By Scott North and Noah Haglund Herald Writers
EVERETT — Washington State Patrol detectives have sent prosecutors the results of their investigation into Snohomish County Executive Aaron Reardon, but they aren’t saying what they’ve found.
The probe’s findings so far were sent Friday to Island County Prosecutor Greg Banks for review. Detectives are making no recommendation on whether charges are warranted, patrol spokesman Bob Calkins said.
That shouldn’t be interpreted as a signal that detectives are recommending against charges, he added.
Reardon previously has denied any wrongdoing and described himself as the victim of an “appalling charade.”
“We haven’t done anything wrong,” he said during a press conference Nov. 3. “We have checks and balances” in Snohomish County.
Reardon and his attorney, John Wolfe of Seattle, didn’t immediately return phone calls Friday.
The patrol was asked to investigate Reardon by Snohomish County Prosecutor Mark Roe. Island County’s prosecutor agreed to review the results to avoid any conflict of interest. Banks was away from the office Friday. Staff said he had yet to review the patrol’s investigative report.
Until that happens, it is unclear whether the investigation is complete, Calkins said.
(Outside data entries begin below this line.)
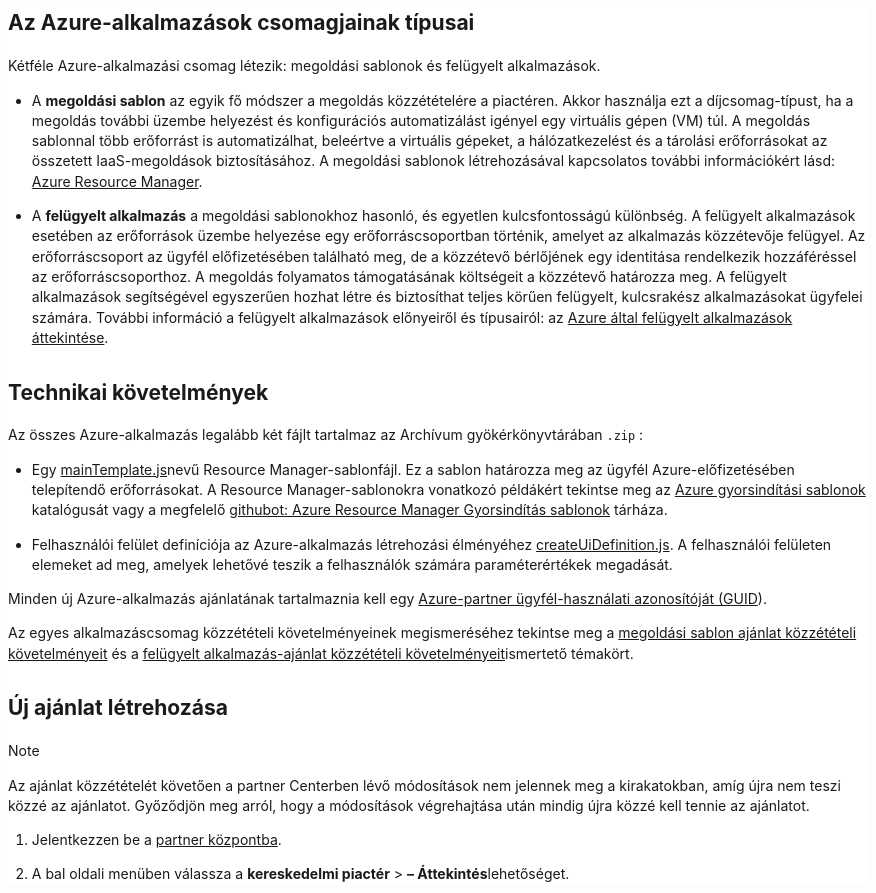 ## <a name="types-of-azure-application-plans"></a>Az Azure-alkalmazások csomagjainak típusai

Kétféle Azure-alkalmazási csomag létezik: megoldási sablonok és felügyelt alkalmazások.

* A **megoldási sablon** az egyik fő módszer a megoldás közzétételére a piactéren. Akkor használja ezt a díjcsomag-típust, ha a megoldás további üzembe helyezést és konfigurációs automatizálást igényel egy virtuális gépen (VM) túl. A megoldás sablonnal több erőforrást is automatizálhat, beleértve a virtuális gépeket, a hálózatkezelést és a tárolási erőforrásokat az összetett IaaS-megoldások biztosításához.  A megoldási sablonok létrehozásával kapcsolatos további információkért lásd: [Azure Resource Manager](../../azure-resource-manager/resource-group-overview.md).

* A **felügyelt alkalmazás** a megoldási sablonokhoz hasonló, és egyetlen kulcsfontosságú különbség. A felügyelt alkalmazások esetében az erőforrások üzembe helyezése egy erőforráscsoportban történik, amelyet az alkalmazás közzétevője felügyel. Az erőforráscsoport az ügyfél előfizetésében található meg, de a közzétevő bérlőjének egy identitása rendelkezik hozzáféréssel az erőforráscsoporthoz. A megoldás folyamatos támogatásának költségeit a közzétevő határozza meg. A felügyelt alkalmazások segítségével egyszerűen hozhat létre és biztosíthat teljes körűen felügyelt, kulcsrakész alkalmazásokat ügyfelei számára.  További információ a felügyelt alkalmazások előnyeiről és típusairól: az [Azure által felügyelt alkalmazások áttekintése](../../managed-applications/overview.md).

## <a name="technical-requirements"></a>Technikai követelmények

Az összes Azure-alkalmazás legalább két fájlt tartalmaz az Archívum gyökérkönyvtárában `.zip` :

* Egy [mainTemplate.js](../../azure-resource-manager/resource-group-overview.md)nevű Resource Manager-sablonfájl.  Ez a sablon határozza meg az ügyfél Azure-előfizetésében telepítendő erőforrásokat. A Resource Manager-sablonokra vonatkozó példákért tekintse meg az [Azure gyorsindítási sablonok](https://azure.microsoft.com/resources/templates/) katalógusát vagy a megfelelő [githubot: Azure Resource Manager Gyorsindítás sablonok](https://github.com/azure/azure-quickstart-templates) tárháza.

* Felhasználói felület definíciója az Azure-alkalmazás létrehozási élményéhez [createUiDefinition.js](../../managed-applications/create-uidefinition-overview.md).  A felhasználói felületen elemeket ad meg, amelyek lehetővé teszik a felhasználók számára paraméterértékek megadását.

Minden új Azure-alkalmazás ajánlatának tartalmaznia kell egy [Azure-partner ügyfél-használati azonosítóját (GUID](../azure-partner-customer-usage-attribution.md)). 

Az egyes alkalmazáscsomag közzétételi követelményeinek megismeréséhez tekintse meg a [megoldási sablon ajánlat közzétételi követelményeit](../marketplace-solution-templates.md) és a [felügyelt alkalmazás-ajánlat közzétételi követelményeit](../marketplace-managed-apps.md)ismertető témakört.

## <a name="create-a-new-offer"></a>Új ajánlat létrehozása

>[!NOTE]
>Az ajánlat közzétételét követően a partner Centerben lévő módosítások nem jelennek meg a kirakatokban, amíg újra nem teszi közzé az ajánlatot. Győződjön meg arról, hogy a módosítások végrehajtása után mindig újra közzé kell tennie az ajánlatot.

1. Jelentkezzen be a [partner központba](https://partner.microsoft.com/dashboard/home).

1. A bal oldali menüben válassza a **kereskedelmi piactér**  >  **– Áttekintés**lehetőséget.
He declined to describe what investigators learned or detail the specific allegations that were examined by detectives.
Calkins stuck Friday to what the patrol already has confirmed: The Reardon investigation has focused on allegations of official misconduct involving use of public funds.
“We are confirming that so far Mr. Reardon has chosen not to speak with us,” but the offer to chat with detectives remains, Calkins said.
Word of the investigation surfaced in the final days of the general election contest that saw Reardon win a third term against state Rep. Mike Hope, R-Lake Stevens. Reardon claimed he was the victim of a political smear and suggested that Hope was behind the criminal investigation.
Instead, records show the investigation began in mid-October when Tami Dutton, a county social worker who has known Reardon since high school, alleged the executive for years had been using public money for county business trips that were opportunities for them to rendezvous for hotel room trysts.
Dutton took her story to County Councilman Dave Somers, who alerted prosecutors. She was granted whistleblower protection, meaning she likely won’t face discipline. Dutton’s supervisor said there is no evidence that she misused county resources.
Dutton in March told The Herald that she reported the alleged misconduct because she believed her family was being stalked.
“I’ve taken responsibility for my own actions,” she said earlier.
Reardon’s phone bills show him on his government cellphone with Dutton for more than 11 hours between January and July. More than 80 percent of that time was on weekdays during regular business hours, excluding the noon hour. Some of the calls lasted more than an hour.
Early in their investigation, patrol detectives obtained Reardon’s appointment calendar, thousands of his emails and government cellphone bills detailing roughly 10,000 calls and texts.
An analysis by The Herald found Reardon using his county phone to call and exchange text messages hundreds of times with key campaign staff and contractors.
Reardon also spent the equivalent of a work week dialing up donors seeking campaign dollars. During those times, his schedule showed him holding a series of “in-office” meetings with staff.
It is against state law to use public resources for political campaigns.
The state Public Disclosure Commission says it has been awaiting the results of the State Patrol investigation before initiating a review of Reardon’s campaign activity.
Meanwhile, Reardon supporters have been pointing to results of a glowing annual audit of the county’s books as evidence that nothing is amiss. State auditors have made clear, however, that the examination was separate from one that they were asked to conduct for patrol detectives, which focused on purchases and travel-related expenses.
The county’s travel records were described as being incomplete and in disarray. State Auditor Brian Sonntag stood by that description, despite a letter from the executive’s office challenging the characterization.